For a long period, when we have engaged in urban research, we have usually considered questions such as what happens when cities get bigger?

How are cities structured in terms of space? The former is about urban growth and the latter is about the form of our cities. We have worked hard to answer the above two questions, especially with the sciences of information technology, and we have begun to use computers to calculate, compute, and model the city and its future. Computers can also be used to s look at cities in the very short term and how can we use them to bring this science to a wider constituency? And moreover, how can we engage policy makers in using this science? To an extent, this is about form following function.

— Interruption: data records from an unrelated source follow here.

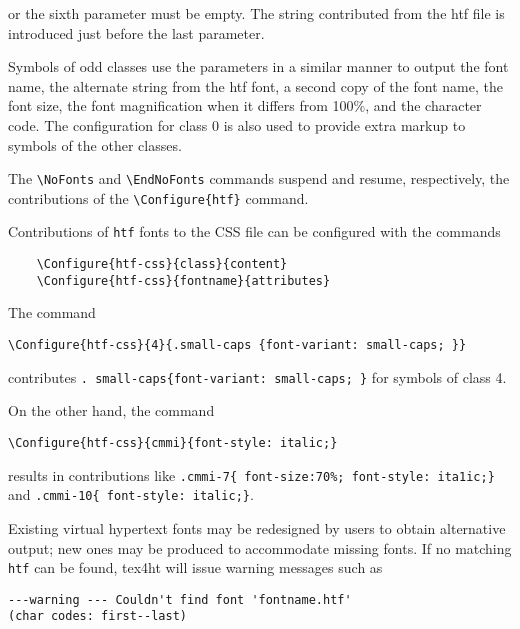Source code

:  
or the sixth parameter must be empty. The string contributed from the htf file is 
introduced just before the last parameter. 

Symbols of odd classes use the parameters in a similar manner to output the 
font name, the alternate string from the htf font, a second copy of the font name, 
the font size, the font magnification when it differs from 100\%, and the character 
code. The configuration for class 0 is also used to provide extra markup to symbols 
of the other classes. 

The \verb|\NoFonts| and \verb|\EndNoFonts| commands suspend and resume, respectively, 
the contributions of the \verb|\Configure{htf}| command. 


Contributions of \verb|htf| fonts to the CSS file can be configured with the commands 

\begin{lstlisting}
	\Configure{htf-css}{class}{content} 
	\Configure{htf-css}{fontname}{attributes} 
\end{lstlisting}

The command 

\begin{lstlisting}
\Configure{htf-css}{4}{.small-caps {font-variant: small-caps; }} 
\end{lstlisting}

contributes \verb|. small-caps{font-variant: small-caps; }| for symbols of class 4. 

On the other hand, the command 

\begin{lstlisting}
\Configure{htf-css}{cmmi}{font-style: italic;} 
\end{lstlisting}

results in contributions like \verb|.cmmi-7{ font-size:70%; font-style: ita1ic;}| 
and \verb|.cmmi-10{ font-style: italic;}|. 


Existing virtual hypertext fonts may be redesigned by users to obtain alternative 
output; new ones may be produced to accommodate missing fonts. If no matching 
\verb|htf| can be found, tex4ht will issue warning messages such as 

\begin{verbatim}
---warning --- Couldn't find font 'fontname.htf'
(char codes: first--last) 
\end{verbatim}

But as we shall see, Louis Sullivan’s mandate for the modern movement is fast being replaced with the mantra that ‘form never follows function’ or only rarely does it so in a digital world. Currently this science draws on complexity theory partly, and this is important because it replaces the old model of the city as a machine with one which considers the city to be an organism. It is about bottom up thinking, about evolution, emergence and path dependence: history matters. It is no longer about system closure but about openness and this is an enormous challenge. Saskia Sassen (2017) said in a recent talk on urban sustainability in Shanghai in 2017 “Cities are complex but incomplete systems”. They probably always will be and this makes this science I am imagining very different from physics or economics or even architecture and even the physical world isn’t closed. So this science is about many things we have always worked upon but suddenly people are beginning to link together what scale, and density and force and size and mass and hierarchy etc. mean when it comes to cities. So, let’s digress from these generalities and first set the context to what this sort of approach can say about growth, change and population transition.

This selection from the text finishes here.